# Cheat sheet for mylink voice commands.



## jmurtari (May 13, 2013)

Folks,

I'm still learning the voice commands. Found a good page at the Chevy site from another post on the forums. Decided to put together a two page cheat sheet you could print and keep in the car.

http://www.thebook.com/chevy/mylink_commands.pdf

Hope it helps!


----------



## EcoDave (Mar 7, 2013)

Thanks, that will come in handy for me and many more.


----------



## BlueTopaz (Aug 25, 2012)

I have a 2013 Camaro with MyLink and do not think it has voice commands, is this just for the Cruze?


----------



## Chevy Customer Care (Oct 29, 2011)

BlueTopaz, 

You should have voice commands with your Camaro as well. On page 66 of your Infotainment manual it states how to set up your voice recognition. Voice recognition can be used when the radio is on or when Retained Accessory Power (RAP) is active. See “Retained Accessory Power (RAP)” in the owner manual. The system maintains a minimum volume level. Please let me know if you have any further questions. I can certainly assist you. 

Erica Tiffany
Chevrolet Customer Care


----------



## MilTownSHO (Oct 9, 2013)

No where in my car do I have a listing for voice commands. I take it I am missing this infotainment manual? If so it was not included with the car when I purchased it.
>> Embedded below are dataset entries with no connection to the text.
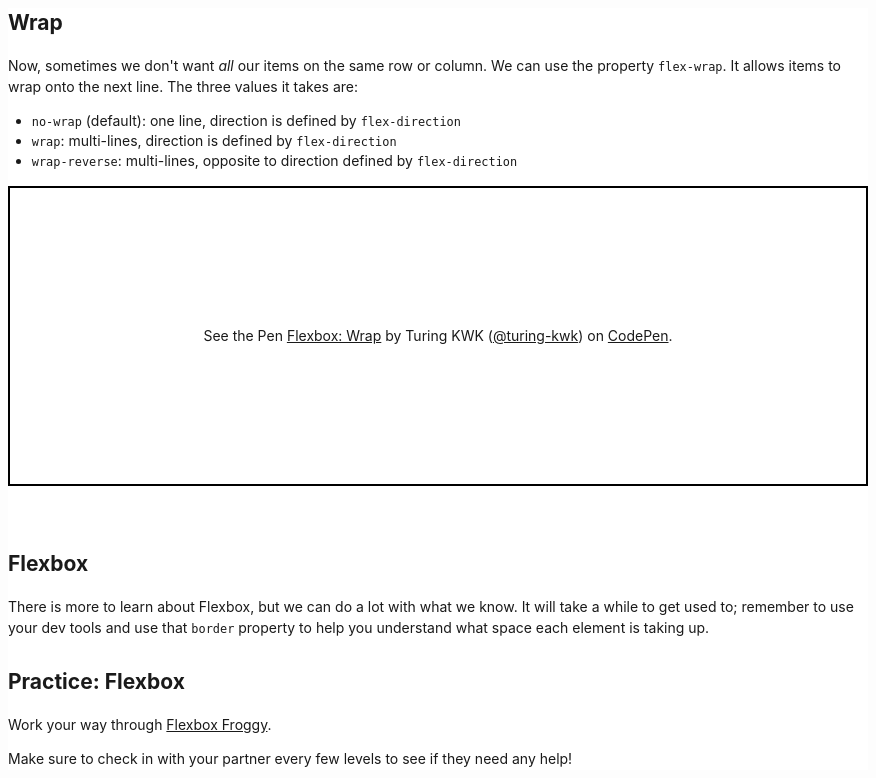 ## Wrap

Now, sometimes we don't want _all_ our items on the same row or column. We can use the property `flex-wrap`. It allows items to wrap onto the next line. The three values it takes are:

- `no-wrap` (default): one line, direction is defined by `flex-direction`
- `wrap`: multi-lines, direction is defined by `flex-direction`
- `wrap-reverse`: multi-lines, opposite to direction defined by `flex-direction`

<p class="codepen" data-height="300" data-theme-id="36709" data-default-tab="html,result" data-user="turing-kwk" data-slug-hash="qwKQwa" style="height: 300px; box-sizing: border-box; display: flex; align-items: center; justify-content: center; border: 2px solid black; margin: 1em 0; padding: 1em;" data-pen-title="Flexbox: Wrap">
  <span>See the Pen <a href="https://codepen.io/turing-kwk/pen/qwKQwa/">
  Flexbox: Wrap</a> by Turing KWK (<a href="https://codepen.io/turing-kwk">@turing-kwk</a>)
  on <a href="https://codepen.io">CodePen</a>.</span>
</p>
<script async src="https://static.codepen.io/assets/embed/ei.js"></script>
<br>

## Flexbox

There is more to learn about Flexbox, but we can do a lot with what we know. It will take a while to get used to; remember to use your dev tools and use that `border` property to help you understand what space each element is taking up.

<div class="practice">
  <h2>Practice: Flexbox</h2>
  <p>Work your way through <a target="blank" href="https://flexboxfroggy.com/">Flexbox Froggy</a>.</p>
  <p>Make sure to check in with your partner every few levels to see if they need any help!</p>
</div>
Erica, are you able to send me an infotainment manual for my car, 14 Cruze Diesel? I know I could get it online, but would like a hard copy to place in the glovebox with the other manuals.


----------



## Merc6 (Jun 8, 2013)

Not in mine either, this was a good find. Will try them out later to see if it works. I didn't know you can verbally thumbs up, wonder if this works with iTunes radio as well.


----------



## Chevy Customer Care (Oct 29, 2011)

MilTownSHO, 

I can call your dealership and inquire for you. I know there are some available at Service Manuals, Owner Manuals, Wiring Diagrams, Service Bulletins - Helm Incorporated as well. We are unable to provide you with a manual. If you would like for me to call your dealership, send me a private message with your name, VIN, and dealership name. 

Erica Tiffany
Chevrolet Customer Care


----------



## obermd (Mar 3, 2012)

For those of you who are missing the infotainment manual, it should be available at Chevy Vehicle Manuals and Videos | Owners Manuals | Chevrolet. Pick your model year and model.


----------



## Batesy (May 18, 2013)

Just wondering if these work the Australian Cruze SRi? I've tried a few times and each time nothing appears to happen..


----------



## Merc6 (Jun 8, 2013)

Commands work but my radio failed to make the apps work as usual. 


Sent from AutoGuide.com App


----------



## BlueTopaz (Aug 25, 2012)

Well what do ya know, I found the info book in the glove box and all voice commands work great. Now it is even more fun to go out and drive.


----------



## Joegonzales22 (Oct 26, 2013)

I have not seen the info for the voice commands yet. Maybe I'll check the glove box!!


----------